> _ASSIGNED TASK_
Look through the listing and locate every line containing the word "between"; copy those lines.

> _DATA TO PROCESS_
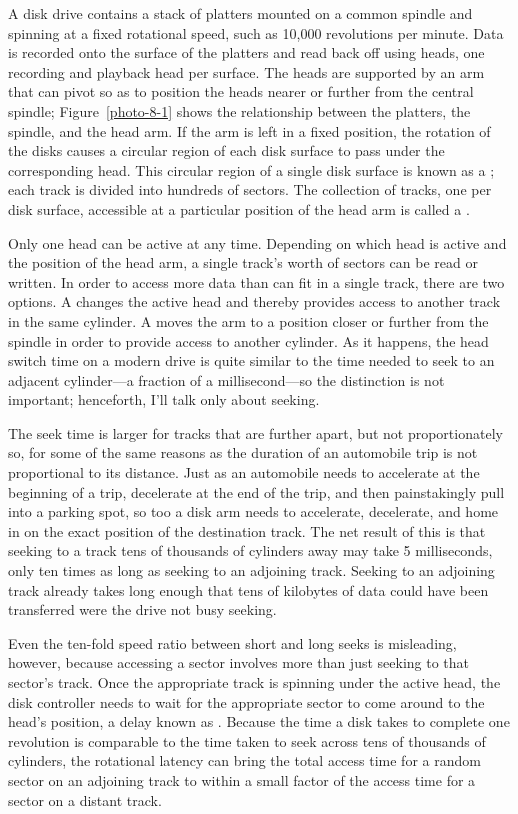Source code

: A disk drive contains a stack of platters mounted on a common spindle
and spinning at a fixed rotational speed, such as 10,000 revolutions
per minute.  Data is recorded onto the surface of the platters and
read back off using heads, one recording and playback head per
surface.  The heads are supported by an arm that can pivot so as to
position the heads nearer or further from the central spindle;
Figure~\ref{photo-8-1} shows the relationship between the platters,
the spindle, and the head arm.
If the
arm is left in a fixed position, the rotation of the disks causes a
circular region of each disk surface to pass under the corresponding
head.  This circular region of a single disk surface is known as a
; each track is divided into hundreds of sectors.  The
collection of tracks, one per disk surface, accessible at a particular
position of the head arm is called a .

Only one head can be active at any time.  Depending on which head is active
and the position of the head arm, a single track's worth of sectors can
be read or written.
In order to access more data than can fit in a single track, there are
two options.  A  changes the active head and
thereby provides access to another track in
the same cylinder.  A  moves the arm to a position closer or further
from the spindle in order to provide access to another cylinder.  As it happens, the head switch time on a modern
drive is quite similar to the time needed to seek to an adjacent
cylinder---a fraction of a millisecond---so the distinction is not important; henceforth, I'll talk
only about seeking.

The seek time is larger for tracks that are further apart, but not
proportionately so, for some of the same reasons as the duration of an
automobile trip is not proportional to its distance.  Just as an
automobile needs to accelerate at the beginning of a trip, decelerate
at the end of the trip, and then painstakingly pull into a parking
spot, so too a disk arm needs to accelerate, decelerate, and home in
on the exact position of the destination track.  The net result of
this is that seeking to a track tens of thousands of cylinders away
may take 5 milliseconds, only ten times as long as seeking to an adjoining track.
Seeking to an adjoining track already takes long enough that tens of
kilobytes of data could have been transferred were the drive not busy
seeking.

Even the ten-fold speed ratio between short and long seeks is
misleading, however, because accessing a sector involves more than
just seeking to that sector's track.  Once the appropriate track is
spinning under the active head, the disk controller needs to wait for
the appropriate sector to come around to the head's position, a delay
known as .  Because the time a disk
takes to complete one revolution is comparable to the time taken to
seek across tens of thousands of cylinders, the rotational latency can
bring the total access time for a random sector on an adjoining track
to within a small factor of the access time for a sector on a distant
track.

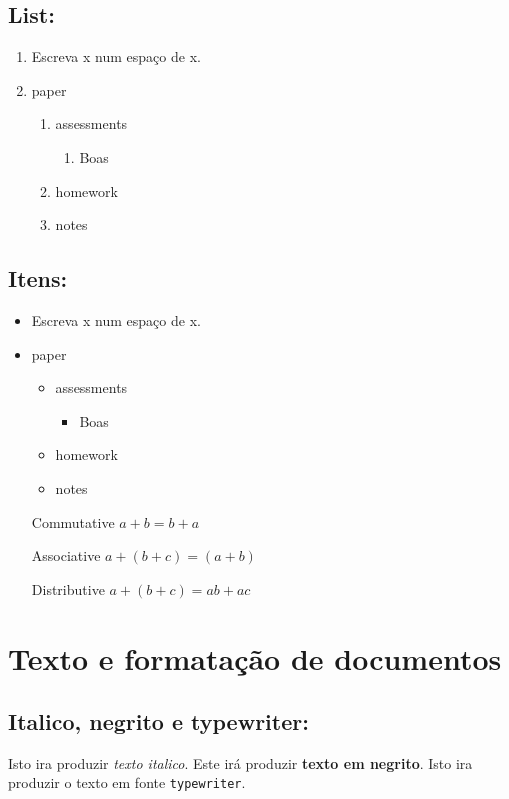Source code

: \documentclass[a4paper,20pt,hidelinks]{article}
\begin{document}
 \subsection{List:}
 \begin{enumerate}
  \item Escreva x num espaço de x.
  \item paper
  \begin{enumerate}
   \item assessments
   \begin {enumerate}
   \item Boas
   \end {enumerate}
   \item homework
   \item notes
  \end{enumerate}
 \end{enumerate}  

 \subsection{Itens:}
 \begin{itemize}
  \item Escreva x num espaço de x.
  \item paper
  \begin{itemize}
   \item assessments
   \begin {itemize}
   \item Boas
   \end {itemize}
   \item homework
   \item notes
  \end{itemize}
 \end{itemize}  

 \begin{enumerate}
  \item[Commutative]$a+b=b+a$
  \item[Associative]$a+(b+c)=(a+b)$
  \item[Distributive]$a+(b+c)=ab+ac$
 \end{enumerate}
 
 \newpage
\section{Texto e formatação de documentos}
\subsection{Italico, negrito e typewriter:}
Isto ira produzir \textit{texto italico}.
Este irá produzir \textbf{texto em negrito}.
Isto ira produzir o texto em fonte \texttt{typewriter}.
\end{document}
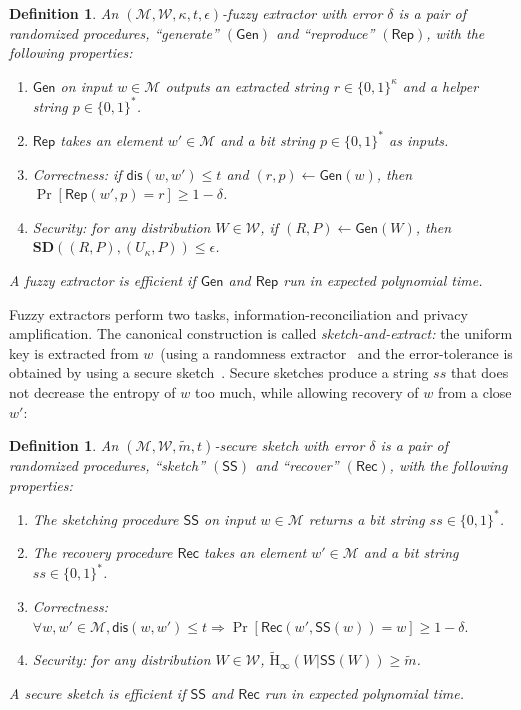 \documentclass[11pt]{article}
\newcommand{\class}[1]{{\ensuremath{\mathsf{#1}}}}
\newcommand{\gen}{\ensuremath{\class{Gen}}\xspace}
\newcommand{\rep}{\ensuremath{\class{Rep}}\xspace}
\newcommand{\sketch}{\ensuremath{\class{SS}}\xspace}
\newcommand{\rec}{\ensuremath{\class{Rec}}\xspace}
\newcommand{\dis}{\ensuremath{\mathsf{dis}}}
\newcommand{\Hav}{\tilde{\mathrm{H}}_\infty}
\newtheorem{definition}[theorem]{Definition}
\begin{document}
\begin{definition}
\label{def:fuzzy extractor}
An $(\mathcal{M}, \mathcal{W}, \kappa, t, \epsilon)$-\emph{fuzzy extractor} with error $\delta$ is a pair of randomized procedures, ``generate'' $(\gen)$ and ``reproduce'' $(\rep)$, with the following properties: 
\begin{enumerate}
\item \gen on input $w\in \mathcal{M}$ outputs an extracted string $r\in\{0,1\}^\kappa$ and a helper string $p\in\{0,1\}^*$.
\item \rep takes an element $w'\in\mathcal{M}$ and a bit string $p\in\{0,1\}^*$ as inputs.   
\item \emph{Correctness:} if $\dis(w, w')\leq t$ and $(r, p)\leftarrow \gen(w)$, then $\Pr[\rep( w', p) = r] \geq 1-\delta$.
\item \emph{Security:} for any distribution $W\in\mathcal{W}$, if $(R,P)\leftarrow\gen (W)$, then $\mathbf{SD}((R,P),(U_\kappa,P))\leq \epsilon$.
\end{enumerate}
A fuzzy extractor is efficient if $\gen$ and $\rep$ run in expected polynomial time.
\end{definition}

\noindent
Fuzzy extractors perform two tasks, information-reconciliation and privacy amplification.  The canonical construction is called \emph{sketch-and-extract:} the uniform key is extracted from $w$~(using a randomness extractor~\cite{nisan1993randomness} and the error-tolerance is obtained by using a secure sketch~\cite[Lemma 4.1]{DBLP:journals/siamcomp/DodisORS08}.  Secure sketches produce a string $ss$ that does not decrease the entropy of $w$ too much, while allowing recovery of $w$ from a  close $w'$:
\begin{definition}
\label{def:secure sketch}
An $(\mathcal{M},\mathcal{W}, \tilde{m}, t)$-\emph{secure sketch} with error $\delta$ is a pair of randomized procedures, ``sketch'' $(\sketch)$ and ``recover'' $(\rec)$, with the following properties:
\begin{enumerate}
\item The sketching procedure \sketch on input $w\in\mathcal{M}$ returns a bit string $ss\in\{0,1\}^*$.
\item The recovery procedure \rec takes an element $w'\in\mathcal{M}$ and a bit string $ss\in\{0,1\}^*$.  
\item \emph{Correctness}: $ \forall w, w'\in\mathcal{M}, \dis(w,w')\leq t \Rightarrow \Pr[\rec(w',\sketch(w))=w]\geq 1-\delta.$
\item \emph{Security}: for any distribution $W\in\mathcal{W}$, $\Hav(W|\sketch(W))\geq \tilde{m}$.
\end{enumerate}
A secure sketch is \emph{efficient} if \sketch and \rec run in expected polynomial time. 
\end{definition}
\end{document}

> _YOUR SOLUTION_
Figure~\ref{photo-8-1} shows the relationship between the platters,
Even the ten-fold speed ratio between short and long seeks is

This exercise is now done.